ギリシャ神話のカリストとは?

今回は星座おおぐま座にまつわる神話を紹介したいと思います。おおぐま座、そしてこぐま座にはある悲しい母子の物語があるのです。

大熊のもとは、月の女神に仕えるニンフ、カリストだった

星座になった大熊のもとは、カリストというニンフの女性でした。

カリストについては次のとおりです。

  • アルカディア王リュカリオーンの娘
  • 月の女神アルテミスに仕えていたため、純潔であることを女神に誓っている

ちなみに、カリストの父リュカリオーンは全能神ゼウスを疑い、試した罰でにされています。

月の女神アルテミスは純潔を守る女神であり、それを自分の従者たちにも守らせていました。カリストもその中のひとりで、アルテミスのことをとても尊敬していました。

あるとき、全能神ゼウスが美しいカリストに目をつけます。しかし、純潔の誓いがあるために、普通には近づけません。そこでゼウスは、アルテミスに姿を変えカリストに近づきます。そしてそのまま彼女はゼウスの子を身ごもります。カリストは悩み、主君であるアルテミスにそのことは黙っていましたが、アルテミスと一緒に水浴びをしていた際、アルテミスがカリストのお腹のふくらみを見て気づき、カリストを追放します。

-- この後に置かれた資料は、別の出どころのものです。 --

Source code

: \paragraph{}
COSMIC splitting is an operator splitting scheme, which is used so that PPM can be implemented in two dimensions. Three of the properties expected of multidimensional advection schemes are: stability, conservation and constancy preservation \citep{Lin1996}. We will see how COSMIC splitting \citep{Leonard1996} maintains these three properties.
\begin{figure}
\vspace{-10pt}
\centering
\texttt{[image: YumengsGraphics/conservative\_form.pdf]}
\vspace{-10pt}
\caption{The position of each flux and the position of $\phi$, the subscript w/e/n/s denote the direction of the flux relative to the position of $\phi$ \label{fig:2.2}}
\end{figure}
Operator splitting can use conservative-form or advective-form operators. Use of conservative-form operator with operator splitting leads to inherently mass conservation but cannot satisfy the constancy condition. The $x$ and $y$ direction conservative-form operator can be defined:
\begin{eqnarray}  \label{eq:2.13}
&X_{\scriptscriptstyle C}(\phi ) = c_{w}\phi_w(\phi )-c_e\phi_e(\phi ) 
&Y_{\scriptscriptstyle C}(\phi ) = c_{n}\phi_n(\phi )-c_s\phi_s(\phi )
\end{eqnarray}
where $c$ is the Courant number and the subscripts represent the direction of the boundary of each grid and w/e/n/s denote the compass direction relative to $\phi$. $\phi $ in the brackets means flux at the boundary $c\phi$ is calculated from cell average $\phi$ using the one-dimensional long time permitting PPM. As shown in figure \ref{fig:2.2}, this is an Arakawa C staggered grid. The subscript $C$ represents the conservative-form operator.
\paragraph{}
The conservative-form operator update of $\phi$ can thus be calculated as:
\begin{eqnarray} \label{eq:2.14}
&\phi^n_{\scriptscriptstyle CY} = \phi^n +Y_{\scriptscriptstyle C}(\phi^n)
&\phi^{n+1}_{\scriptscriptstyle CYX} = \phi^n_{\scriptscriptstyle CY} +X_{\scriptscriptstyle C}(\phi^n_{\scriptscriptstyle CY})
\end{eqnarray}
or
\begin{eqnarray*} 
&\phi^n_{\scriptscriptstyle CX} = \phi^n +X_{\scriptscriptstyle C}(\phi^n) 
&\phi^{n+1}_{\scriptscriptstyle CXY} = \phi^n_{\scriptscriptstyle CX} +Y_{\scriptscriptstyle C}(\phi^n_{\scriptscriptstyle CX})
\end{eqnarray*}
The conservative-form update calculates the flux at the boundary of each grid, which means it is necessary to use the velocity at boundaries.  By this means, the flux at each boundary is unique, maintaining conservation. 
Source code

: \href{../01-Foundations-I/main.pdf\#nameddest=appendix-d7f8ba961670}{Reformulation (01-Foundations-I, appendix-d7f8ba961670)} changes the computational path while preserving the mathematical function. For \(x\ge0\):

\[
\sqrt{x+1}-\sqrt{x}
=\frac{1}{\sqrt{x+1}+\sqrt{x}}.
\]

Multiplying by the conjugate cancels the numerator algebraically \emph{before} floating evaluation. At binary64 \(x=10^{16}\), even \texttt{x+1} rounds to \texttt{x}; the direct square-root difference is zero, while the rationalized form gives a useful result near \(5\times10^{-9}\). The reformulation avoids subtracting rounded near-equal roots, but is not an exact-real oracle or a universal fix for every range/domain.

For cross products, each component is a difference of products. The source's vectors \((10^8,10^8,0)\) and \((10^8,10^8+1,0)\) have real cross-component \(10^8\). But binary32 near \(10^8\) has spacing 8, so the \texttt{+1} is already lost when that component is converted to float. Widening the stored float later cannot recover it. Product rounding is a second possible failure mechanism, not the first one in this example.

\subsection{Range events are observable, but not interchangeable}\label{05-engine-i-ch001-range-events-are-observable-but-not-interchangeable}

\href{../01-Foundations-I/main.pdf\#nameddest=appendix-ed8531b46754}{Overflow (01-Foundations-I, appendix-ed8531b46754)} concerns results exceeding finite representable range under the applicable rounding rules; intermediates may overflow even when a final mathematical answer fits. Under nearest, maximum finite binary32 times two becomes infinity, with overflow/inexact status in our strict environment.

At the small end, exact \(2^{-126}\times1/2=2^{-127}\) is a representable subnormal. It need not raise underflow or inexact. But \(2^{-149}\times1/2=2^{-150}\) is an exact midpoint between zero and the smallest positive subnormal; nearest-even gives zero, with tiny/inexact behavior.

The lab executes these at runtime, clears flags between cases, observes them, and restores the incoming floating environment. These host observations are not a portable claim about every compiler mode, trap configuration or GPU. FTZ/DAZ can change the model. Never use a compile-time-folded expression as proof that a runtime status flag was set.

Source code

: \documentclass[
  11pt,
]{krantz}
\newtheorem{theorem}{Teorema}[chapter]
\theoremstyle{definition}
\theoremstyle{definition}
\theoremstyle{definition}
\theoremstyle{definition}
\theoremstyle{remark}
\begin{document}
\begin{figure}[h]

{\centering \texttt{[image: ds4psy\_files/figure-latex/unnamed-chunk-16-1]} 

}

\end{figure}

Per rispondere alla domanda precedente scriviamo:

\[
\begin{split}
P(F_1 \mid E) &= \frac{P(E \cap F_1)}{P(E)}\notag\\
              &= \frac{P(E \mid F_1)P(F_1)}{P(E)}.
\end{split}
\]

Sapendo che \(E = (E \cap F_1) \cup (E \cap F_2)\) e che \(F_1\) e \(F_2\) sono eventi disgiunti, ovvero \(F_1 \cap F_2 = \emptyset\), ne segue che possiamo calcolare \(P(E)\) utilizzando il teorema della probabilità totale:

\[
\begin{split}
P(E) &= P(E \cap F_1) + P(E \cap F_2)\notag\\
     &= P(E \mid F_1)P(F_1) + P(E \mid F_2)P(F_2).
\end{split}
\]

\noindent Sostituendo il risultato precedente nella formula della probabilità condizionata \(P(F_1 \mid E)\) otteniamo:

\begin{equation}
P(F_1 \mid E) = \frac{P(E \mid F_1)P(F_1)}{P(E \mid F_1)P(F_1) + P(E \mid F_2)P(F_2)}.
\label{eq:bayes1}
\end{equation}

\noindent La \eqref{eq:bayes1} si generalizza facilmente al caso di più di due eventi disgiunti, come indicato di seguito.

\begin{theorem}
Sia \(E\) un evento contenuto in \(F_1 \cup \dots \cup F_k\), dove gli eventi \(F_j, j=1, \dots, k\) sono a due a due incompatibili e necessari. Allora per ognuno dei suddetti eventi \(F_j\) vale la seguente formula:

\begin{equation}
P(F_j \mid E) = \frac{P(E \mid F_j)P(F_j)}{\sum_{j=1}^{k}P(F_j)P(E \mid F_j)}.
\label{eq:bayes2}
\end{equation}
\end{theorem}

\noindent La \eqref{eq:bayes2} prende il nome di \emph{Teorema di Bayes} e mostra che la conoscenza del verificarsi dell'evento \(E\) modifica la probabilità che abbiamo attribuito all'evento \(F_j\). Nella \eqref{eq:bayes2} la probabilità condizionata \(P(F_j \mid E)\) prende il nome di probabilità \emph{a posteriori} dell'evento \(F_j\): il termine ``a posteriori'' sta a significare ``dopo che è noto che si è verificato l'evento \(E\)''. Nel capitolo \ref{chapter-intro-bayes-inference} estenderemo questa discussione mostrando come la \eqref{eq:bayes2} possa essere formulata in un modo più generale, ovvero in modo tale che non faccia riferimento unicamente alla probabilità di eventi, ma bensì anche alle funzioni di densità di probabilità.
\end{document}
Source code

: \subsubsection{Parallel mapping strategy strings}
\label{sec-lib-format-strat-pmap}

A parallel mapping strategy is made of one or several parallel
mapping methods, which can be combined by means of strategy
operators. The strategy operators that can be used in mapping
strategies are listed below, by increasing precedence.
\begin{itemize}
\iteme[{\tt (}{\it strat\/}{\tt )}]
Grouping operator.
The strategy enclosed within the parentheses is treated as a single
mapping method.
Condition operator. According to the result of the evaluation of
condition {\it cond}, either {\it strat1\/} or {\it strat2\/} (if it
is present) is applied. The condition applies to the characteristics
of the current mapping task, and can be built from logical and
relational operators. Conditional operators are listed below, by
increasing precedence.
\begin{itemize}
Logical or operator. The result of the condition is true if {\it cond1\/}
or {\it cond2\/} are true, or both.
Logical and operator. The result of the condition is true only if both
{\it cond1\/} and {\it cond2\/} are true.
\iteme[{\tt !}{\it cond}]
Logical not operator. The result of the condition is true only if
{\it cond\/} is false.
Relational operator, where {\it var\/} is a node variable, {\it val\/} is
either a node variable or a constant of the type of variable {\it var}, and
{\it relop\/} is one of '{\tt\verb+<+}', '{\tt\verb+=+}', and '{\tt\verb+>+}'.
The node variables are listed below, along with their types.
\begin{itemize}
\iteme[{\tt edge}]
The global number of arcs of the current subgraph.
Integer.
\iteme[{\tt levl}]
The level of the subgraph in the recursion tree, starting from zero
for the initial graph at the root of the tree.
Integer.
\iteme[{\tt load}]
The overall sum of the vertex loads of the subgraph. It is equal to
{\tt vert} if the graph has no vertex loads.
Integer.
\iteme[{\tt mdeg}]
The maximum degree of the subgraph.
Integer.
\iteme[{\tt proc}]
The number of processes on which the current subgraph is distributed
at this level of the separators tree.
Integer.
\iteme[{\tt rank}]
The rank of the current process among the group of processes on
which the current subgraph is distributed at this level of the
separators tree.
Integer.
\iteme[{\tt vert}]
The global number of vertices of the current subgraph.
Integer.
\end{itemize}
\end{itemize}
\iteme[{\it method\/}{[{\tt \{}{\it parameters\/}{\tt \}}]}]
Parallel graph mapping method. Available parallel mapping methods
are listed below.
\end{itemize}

カリストその後お腹の子を出産しますが、追い打ちをかけるようにゼウスの妻ヘラがカリストに嫉妬して彼女を熊に変えてしまいます

カリストと息子アルカスの再会

カリストの産んだ子どもは男の子で、名をアルカスと言いました。アルカスは賢い青年に成長し、人々に麦の栽培や麻布の織り方など教えました。彼はアルカディア人の始祖とも言われています。

そんな彼が、ある時森で狩りをしていると、目の前に大きな熊が現れ、アルカスに向かってきます。その熊は実はカリストで、息子に出会えた喜びで駆け寄ったのですが、アルカスは熊が襲ってきたと思って弓をかまえました。

これを見ていたゼウスは、アルカスの弓が放たれる前に制止し、アルカスも熊に変え、天に上げて星座にしてやりました。これがおおぐま座(カリスト)とこぐま座(アルカス)です。
しかし、怒りがおさまらないのはヘラです。彼女は養父母であるテーテュスにおおぐま座とこぐま座が海につかって休めないようにするよう頼みました。そのため、この2つの星座は1年中空をめぐり続けるのだといわれています。

ちなみに、惑星の木星(ジュピター、英名でゼウスのこと)には多くの衛星がありますが、その中の大きな衛星たち(ガリレオ衛星)にはそれぞれ「イオ」「エウロパ」「ガニメデ」「カリスト」と名付けられています。すべてゼウスが恋した者の名前がつけられているのです。衛星は惑星の周りを公転する天体のことですが、カリストをはじめ、イオもエウロパもガニメデも自分から望んでゼウスの傍に行ったわけではないのに(しかもカリストとイオはそのおかげでヘラの怒りを買い、大変な目にあっている)、そのネーミングがやめてー!と言うかもしれないですね。